Friday, August 1, 2014

Rest

I work a lot. I’m holding down a full-time job, plus three one-hour private classes a week, and four others sprinkled throughout the month. I usually get home around 8:30 and then it’s supper, shower, bed. I had been at this for about four weeks when I was sitting on the couch, playing a video game, and a sudden feeling of guilt came over me. I told my wife and she asked me why. I said that it was because I feel like I should be working. I had yet to switch off. I used to be pretty laid-back, and now I have a difficult time just playing a game on my phone.
Well, needless to say, I’ve been feeling tired because of it. Being an introvert, I have a difficult time with people. I’m uncomfortable around people. Don’t get me wrong, I like persons. Persons are great. All of my best friends are persons. But, none of them are people. So, when I’m around people almost all the time, I burn out. I revel in loneliness. I yearn to be left alone. If you’re an extrovert and having a difficult time imagining this, I’ll explain it the way I did to the one I married. Imagine that you’ve been locked in a room for thirteen hours a day. You’ve spent that whole time working, and none of it talking. You get home, you spend a few precious minutes with your family, and then you go to bed. You spend your entire week doing that. During the weekend, you spend a few hours chatting happily with your friends, and then you’re locked in that same room for a few more hours. Then Monday rolls around and it starts all over again. That’s how I feel.

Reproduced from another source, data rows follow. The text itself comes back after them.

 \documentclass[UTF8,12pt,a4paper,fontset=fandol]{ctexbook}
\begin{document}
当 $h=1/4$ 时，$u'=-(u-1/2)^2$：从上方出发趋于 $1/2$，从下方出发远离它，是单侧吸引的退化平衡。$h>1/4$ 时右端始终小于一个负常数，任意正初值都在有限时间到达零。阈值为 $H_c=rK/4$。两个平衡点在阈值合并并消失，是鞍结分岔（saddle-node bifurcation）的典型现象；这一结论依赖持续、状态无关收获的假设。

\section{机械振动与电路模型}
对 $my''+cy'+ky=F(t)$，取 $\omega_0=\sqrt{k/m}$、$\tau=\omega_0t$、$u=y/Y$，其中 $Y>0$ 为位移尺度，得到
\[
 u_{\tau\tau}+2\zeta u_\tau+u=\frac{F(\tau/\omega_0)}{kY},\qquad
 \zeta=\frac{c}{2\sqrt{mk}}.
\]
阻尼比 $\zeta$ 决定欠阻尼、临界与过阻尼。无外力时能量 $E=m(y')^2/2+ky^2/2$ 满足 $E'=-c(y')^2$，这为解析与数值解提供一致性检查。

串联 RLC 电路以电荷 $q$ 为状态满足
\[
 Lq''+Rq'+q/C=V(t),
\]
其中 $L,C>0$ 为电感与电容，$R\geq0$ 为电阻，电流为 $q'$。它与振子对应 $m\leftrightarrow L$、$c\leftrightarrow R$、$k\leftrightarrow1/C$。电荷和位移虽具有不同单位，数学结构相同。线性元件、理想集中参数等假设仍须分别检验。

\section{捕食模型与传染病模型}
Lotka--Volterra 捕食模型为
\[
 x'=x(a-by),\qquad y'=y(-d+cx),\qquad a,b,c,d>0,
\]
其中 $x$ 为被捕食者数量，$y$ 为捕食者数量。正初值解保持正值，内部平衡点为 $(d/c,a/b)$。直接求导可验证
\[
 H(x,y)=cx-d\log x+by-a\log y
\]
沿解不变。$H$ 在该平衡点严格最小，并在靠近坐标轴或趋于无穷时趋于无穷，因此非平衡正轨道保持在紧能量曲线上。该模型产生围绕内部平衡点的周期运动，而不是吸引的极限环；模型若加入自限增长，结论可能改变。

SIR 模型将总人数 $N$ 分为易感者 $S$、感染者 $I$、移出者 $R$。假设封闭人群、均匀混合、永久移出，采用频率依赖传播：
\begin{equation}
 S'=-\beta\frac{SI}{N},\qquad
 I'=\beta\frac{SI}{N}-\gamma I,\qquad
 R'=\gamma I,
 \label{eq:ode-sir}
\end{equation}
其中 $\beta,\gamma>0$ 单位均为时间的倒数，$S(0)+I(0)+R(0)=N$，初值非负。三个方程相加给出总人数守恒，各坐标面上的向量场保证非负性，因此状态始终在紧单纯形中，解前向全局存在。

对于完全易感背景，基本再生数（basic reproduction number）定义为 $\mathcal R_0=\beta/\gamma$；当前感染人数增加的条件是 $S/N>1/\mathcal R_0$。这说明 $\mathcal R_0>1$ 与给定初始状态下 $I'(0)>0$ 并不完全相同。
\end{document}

So, there I was one evening, feeding my boy his bottle. Liz had gone for a run and, it never fails, he starts wailing. He's obviously tired. I gave him a bath, got him ready for bed, and then started feeding him. But, the poor thing is so tired that he has a hard time deciding between between sucking and crying. I could put him to bed, but I know that he’ll wake up in the middle of the night because of his empty stomach.
“I know, Buddy,” I say as he knocks his head back and cries. “I know you’re tired. I know you want to go to sleep. But, you need to have a bottle first. I know it sucks, but this is for your own good. You’ll rest soon.”

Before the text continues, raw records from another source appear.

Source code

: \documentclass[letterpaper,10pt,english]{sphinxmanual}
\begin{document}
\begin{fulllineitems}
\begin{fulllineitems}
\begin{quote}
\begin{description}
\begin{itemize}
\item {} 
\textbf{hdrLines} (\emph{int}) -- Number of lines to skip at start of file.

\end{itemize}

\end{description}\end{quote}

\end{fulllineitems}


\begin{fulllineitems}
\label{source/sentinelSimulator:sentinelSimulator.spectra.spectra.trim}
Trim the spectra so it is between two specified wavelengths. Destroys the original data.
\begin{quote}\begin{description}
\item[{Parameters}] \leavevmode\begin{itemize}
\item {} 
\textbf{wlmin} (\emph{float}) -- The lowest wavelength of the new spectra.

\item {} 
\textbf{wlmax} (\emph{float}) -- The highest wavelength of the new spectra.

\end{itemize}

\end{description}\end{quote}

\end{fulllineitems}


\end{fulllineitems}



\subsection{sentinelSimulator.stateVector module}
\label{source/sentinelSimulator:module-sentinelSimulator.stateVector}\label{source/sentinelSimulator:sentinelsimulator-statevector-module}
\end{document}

And then I feel it; something I’ve felt many times before. God is smirking at me. Not smiling, mind you. Smirking. He’s just played one of his practical jokes on me. In the midst of all this crying and wailing, I realized that I had been doing the same thing. Oh, it’s not wrong to cry when one’s tired. I’m not sure it’s a sin to wail because you just want to rest. God was reminding that rest will come, but there’s a good reason that He has kept it off. And that reason is good for me. That reason will make the rest all the more sweeter, deeper, and more satisfying.
God does not expect us to keep going. Daily life makes that obvious. We work for a time and then we sleep. The Christian understanding of work is that we do it to rest. We are not slothful nor are we workaholics. We work for a time, then we rest, then we stand up and work some more. This is the cycle of the Christian life. Heaven will not be a place where we recline all day and eat bunches of grapes in an idyllic garden. Our rest will be the work of the worship of God forever, of which we will never tire of nor grow weary. We will do it every day and still feel that we could do it one more.
To be a Christian means to embrace a full, honest rest that comes after a long day of work. We avoid the dual sins of over-working and laziness by keeping in mind that the only rest worth having is the kind that comes after working, and the only work worth doing is the one that let's us rest. This very thing was modeled at the creation of the world, when God worked and then rested.